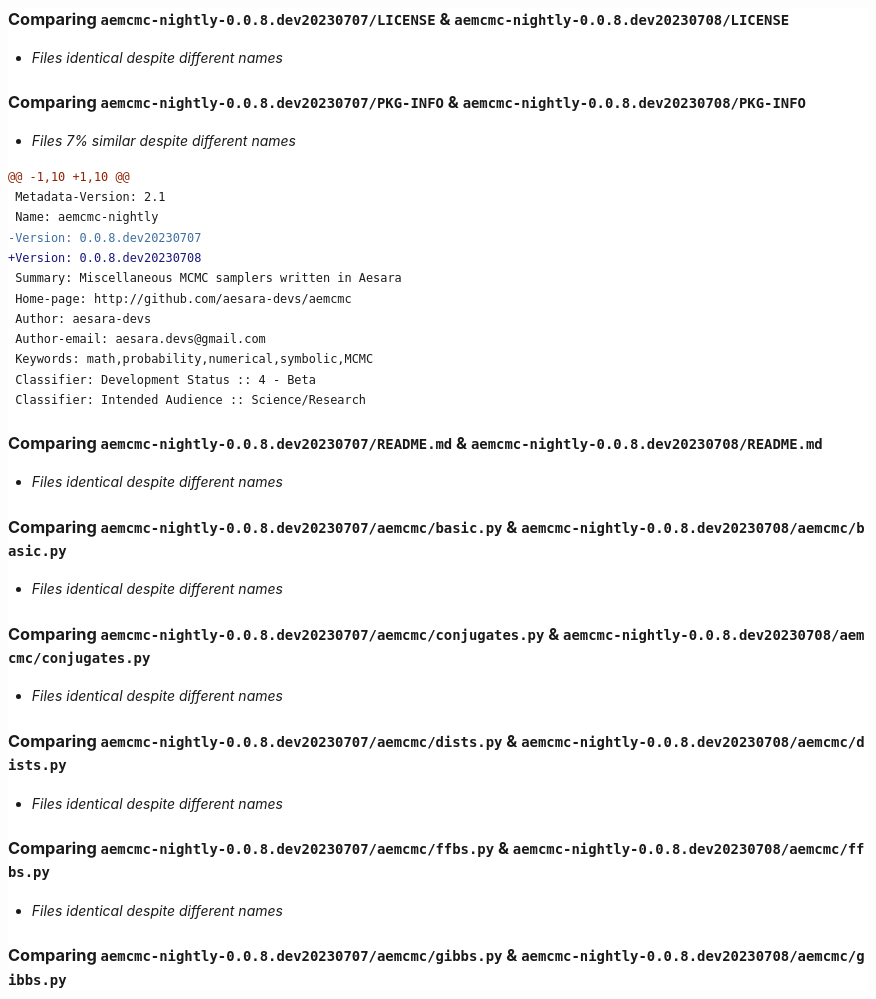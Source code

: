 ### Comparing `aemcmc-nightly-0.0.8.dev20230707/LICENSE` & `aemcmc-nightly-0.0.8.dev20230708/LICENSE`

 * *Files identical despite different names*

### Comparing `aemcmc-nightly-0.0.8.dev20230707/PKG-INFO` & `aemcmc-nightly-0.0.8.dev20230708/PKG-INFO`

 * *Files 7% similar despite different names*

```diff
@@ -1,10 +1,10 @@
 Metadata-Version: 2.1
 Name: aemcmc-nightly
-Version: 0.0.8.dev20230707
+Version: 0.0.8.dev20230708
 Summary: Miscellaneous MCMC samplers written in Aesara
 Home-page: http://github.com/aesara-devs/aemcmc
 Author: aesara-devs
 Author-email: aesara.devs@gmail.com
 Keywords: math,probability,numerical,symbolic,MCMC
 Classifier: Development Status :: 4 - Beta
 Classifier: Intended Audience :: Science/Research
```

### Comparing `aemcmc-nightly-0.0.8.dev20230707/README.md` & `aemcmc-nightly-0.0.8.dev20230708/README.md`

 * *Files identical despite different names*

### Comparing `aemcmc-nightly-0.0.8.dev20230707/aemcmc/basic.py` & `aemcmc-nightly-0.0.8.dev20230708/aemcmc/basic.py`

 * *Files identical despite different names*

### Comparing `aemcmc-nightly-0.0.8.dev20230707/aemcmc/conjugates.py` & `aemcmc-nightly-0.0.8.dev20230708/aemcmc/conjugates.py`

 * *Files identical despite different names*

### Comparing `aemcmc-nightly-0.0.8.dev20230707/aemcmc/dists.py` & `aemcmc-nightly-0.0.8.dev20230708/aemcmc/dists.py`

 * *Files identical despite different names*

### Comparing `aemcmc-nightly-0.0.8.dev20230707/aemcmc/ffbs.py` & `aemcmc-nightly-0.0.8.dev20230708/aemcmc/ffbs.py`

 * *Files identical despite different names*

### Comparing `aemcmc-nightly-0.0.8.dev20230707/aemcmc/gibbs.py` & `aemcmc-nightly-0.0.8.dev20230708/aemcmc/gibbs.py`
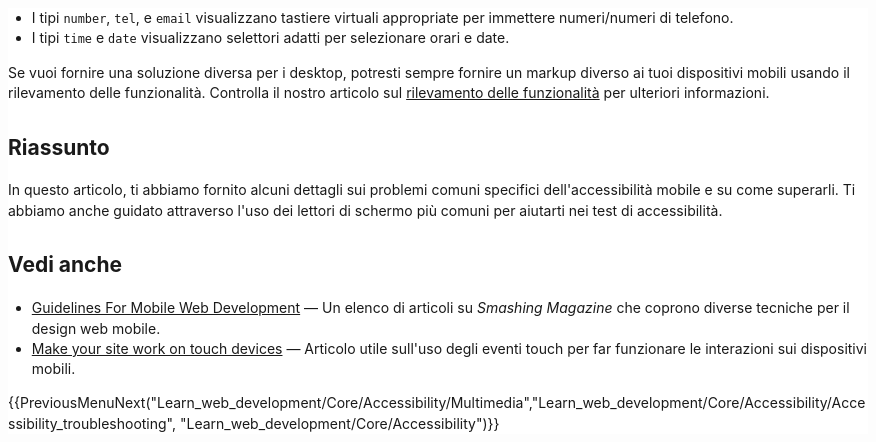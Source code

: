- I tipi `number`, `tel`, e `email` visualizzano tastiere virtuali appropriate per immettere numeri/numeri di telefono.
- I tipi `time` e `date` visualizzano selettori adatti per selezionare orari e date.

Se vuoi fornire una soluzione diversa per i desktop, potresti sempre fornire un markup diverso ai tuoi dispositivi mobili usando il rilevamento delle funzionalità. Controlla il nostro articolo sul [rilevamento delle funzionalità](/it/docs/Learn_web_development/Extensions/Testing/Feature_detection) per ulteriori informazioni.

## Riassunto

In questo articolo, ti abbiamo fornito alcuni dettagli sui problemi comuni specifici dell'accessibilità mobile e su come superarli. Ti abbiamo anche guidato attraverso l'uso dei lettori di schermo più comuni per aiutarti nei test di accessibilità.

## Vedi anche

- [Guidelines For Mobile Web Development](https://www.smashingmagazine.com/2012/07/guidelines-for-mobile-web-development/) — Un elenco di articoli su _Smashing Magazine_ che coprono diverse tecniche per il design web mobile.
- [Make your site work on touch devices](https://www.creativebloq.com/javascript/make-your-site-work-touch-devices-51411644) — Articolo utile sull'uso degli eventi touch per far funzionare le interazioni sui dispositivi mobili.

{{PreviousMenuNext("Learn_web_development/Core/Accessibility/Multimedia","Learn_web_development/Core/Accessibility/Accessibility_troubleshooting", "Learn_web_development/Core/Accessibility")}}
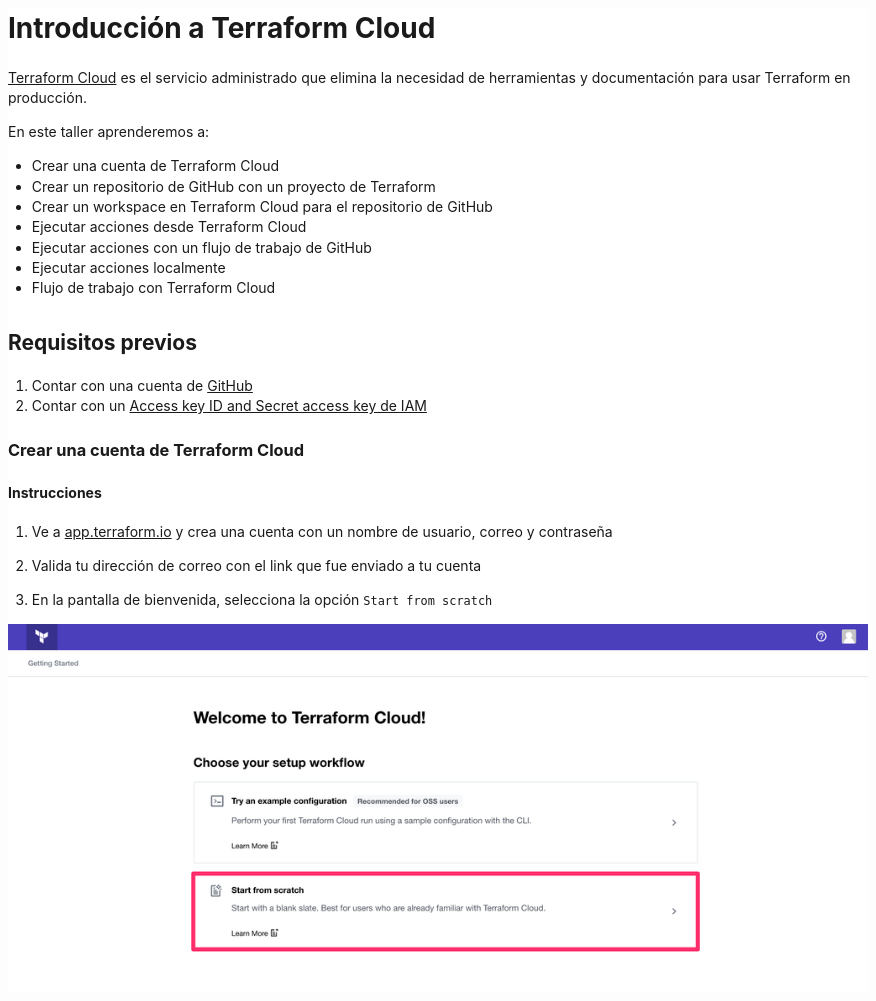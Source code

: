 # Introducción a Terraform Cloud

[Terraform Cloud](https://www.terraform.io/cloud) es el servicio administrado que elimina la necesidad de herramientas y documentación para usar Terraform en producción.

En este taller aprenderemos a:

- Crear una cuenta de Terraform Cloud
- Crear un repositorio de GitHub con un proyecto de Terraform
- Crear un workspace en Terraform Cloud para el repositorio de GitHub
- Ejecutar acciones desde Terraform Cloud
- Ejecutar acciones con un flujo de trabajo de GitHub
- Ejecutar acciones localmente
- Flujo de trabajo con Terraform Cloud

## Requisitos previos

1. Contar con una cuenta de [GitHub](https://github.com/)
2. Contar con un [Access key ID and Secret access key de IAM](https://docs.aws.amazon.com/IAM/latest/UserGuide/id_users_create.html#id_users_create_console)

### Crear una cuenta de Terraform Cloud

#### Instrucciones

1. Ve a [app.terraform.io](https://app.terraform.io/signup/account) y crea una cuenta con un nombre de usuario, correo y contraseña

2. Valida tu dirección de correo con el link que fue enviado a tu cuenta

3. En la pantalla de bienvenida, selecciona la opción `Start from scratch`

![Start](./img/01-start.png)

### Exercise
Which lines above contain the word "Crear"? Copy each one.

### Solution
- Crear una cuenta de Terraform Cloud
- Crear un repositorio de GitHub con un proyecto de Terraform
- Crear un workspace en Terraform Cloud para el repositorio de GitHub
### Crear una cuenta de Terraform Cloud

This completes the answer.